Plain-text document sources
***

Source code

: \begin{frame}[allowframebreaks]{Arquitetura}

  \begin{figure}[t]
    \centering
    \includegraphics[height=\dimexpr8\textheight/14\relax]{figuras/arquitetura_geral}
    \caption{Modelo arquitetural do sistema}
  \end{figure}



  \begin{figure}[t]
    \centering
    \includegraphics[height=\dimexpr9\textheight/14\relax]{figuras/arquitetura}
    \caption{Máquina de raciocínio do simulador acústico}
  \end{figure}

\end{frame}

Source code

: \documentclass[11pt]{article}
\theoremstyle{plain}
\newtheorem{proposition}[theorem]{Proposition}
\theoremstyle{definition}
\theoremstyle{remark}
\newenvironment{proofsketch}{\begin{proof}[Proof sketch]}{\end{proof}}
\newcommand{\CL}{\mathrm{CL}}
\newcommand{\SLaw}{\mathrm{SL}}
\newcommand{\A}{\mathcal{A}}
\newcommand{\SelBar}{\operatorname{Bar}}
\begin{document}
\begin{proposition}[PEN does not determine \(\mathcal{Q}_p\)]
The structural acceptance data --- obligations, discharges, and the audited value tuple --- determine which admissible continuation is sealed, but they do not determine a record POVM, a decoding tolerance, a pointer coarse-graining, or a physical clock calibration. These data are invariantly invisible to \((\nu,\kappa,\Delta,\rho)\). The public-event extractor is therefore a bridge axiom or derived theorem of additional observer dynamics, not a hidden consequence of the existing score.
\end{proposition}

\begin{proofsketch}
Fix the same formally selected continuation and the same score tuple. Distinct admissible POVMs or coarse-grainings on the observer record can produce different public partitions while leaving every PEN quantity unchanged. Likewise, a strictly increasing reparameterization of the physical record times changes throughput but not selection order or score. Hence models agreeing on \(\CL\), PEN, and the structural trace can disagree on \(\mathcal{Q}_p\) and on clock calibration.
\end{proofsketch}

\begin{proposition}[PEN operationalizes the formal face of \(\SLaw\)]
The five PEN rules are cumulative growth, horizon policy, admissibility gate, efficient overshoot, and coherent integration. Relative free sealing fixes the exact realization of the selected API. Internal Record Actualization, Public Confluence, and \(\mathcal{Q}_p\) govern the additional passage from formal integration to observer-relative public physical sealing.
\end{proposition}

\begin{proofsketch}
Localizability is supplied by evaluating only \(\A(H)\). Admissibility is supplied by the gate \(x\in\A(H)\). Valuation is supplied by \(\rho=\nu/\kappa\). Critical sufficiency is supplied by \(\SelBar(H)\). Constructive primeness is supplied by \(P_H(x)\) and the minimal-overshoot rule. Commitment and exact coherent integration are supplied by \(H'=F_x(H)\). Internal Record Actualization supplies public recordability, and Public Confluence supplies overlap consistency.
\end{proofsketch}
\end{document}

***

* **PROBLEM REQUIREMENTS**
An exact copy of every record is required.

* **SOLUTION FOR THIS EXERCISE**
Source code

: \begin{frame}[allowframebreaks]{Arquitetura}

  \begin{figure}[t]
    \centering
    \includegraphics[height=\dimexpr8\textheight/14\relax]{figuras/arquitetura_geral}
    \caption{Modelo arquitetural do sistema}
  \end{figure}



  \begin{figure}[t]
    \centering
    \includegraphics[height=\dimexpr9\textheight/14\relax]{figuras/arquitetura}
    \caption{Máquina de raciocínio do simulador acústico}
  \end{figure}

\end{frame}

Source code

: \documentclass[11pt]{article}
\theoremstyle{plain}
\newtheorem{proposition}[theorem]{Proposition}
\theoremstyle{definition}
\theoremstyle{remark}
\newenvironment{proofsketch}{\begin{proof}[Proof sketch]}{\end{proof}}
\newcommand{\CL}{\mathrm{CL}}
\newcommand{\SLaw}{\mathrm{SL}}
\newcommand{\A}{\mathcal{A}}
\newcommand{\SelBar}{\operatorname{Bar}}
\begin{document}
\begin{proposition}[PEN does not determine \(\mathcal{Q}_p\)]
The structural acceptance data --- obligations, discharges, and the audited value tuple --- determine which admissible continuation is sealed, but they do not determine a record POVM, a decoding tolerance, a pointer coarse-graining, or a physical clock calibration. These data are invariantly invisible to \((\nu,\kappa,\Delta,\rho)\). The public-event extractor is therefore a bridge axiom or derived theorem of additional observer dynamics, not a hidden consequence of the existing score.
\end{proposition}

\begin{proofsketch}
Fix the same formally selected continuation and the same score tuple. Distinct admissible POVMs or coarse-grainings on the observer record can produce different public partitions while leaving every PEN quantity unchanged. Likewise, a strictly increasing reparameterization of the physical record times changes throughput but not selection order or score. Hence models agreeing on \(\CL\), PEN, and the structural trace can disagree on \(\mathcal{Q}_p\) and on clock calibration.
\end{proofsketch}

\begin{proposition}[PEN operationalizes the formal face of \(\SLaw\)]
The five PEN rules are cumulative growth, horizon policy, admissibility gate, efficient overshoot, and coherent integration. Relative free sealing fixes the exact realization of the selected API. Internal Record Actualization, Public Confluence, and \(\mathcal{Q}_p\) govern the additional passage from formal integration to observer-relative public physical sealing.
\end{proposition}

\begin{proofsketch}
Localizability is supplied by evaluating only \(\A(H)\). Admissibility is supplied by the gate \(x\in\A(H)\). Valuation is supplied by \(\rho=\nu/\kappa\). Critical sufficiency is supplied by \(\SelBar(H)\). Constructive primeness is supplied by \(P_H(x)\) and the minimal-overshoot rule. Commitment and exact coherent integration are supplied by \(H'=F_x(H)\). Internal Record Actualization supplies public recordability, and Public Confluence supplies overlap consistency.
\end{proofsketch}
\end{document}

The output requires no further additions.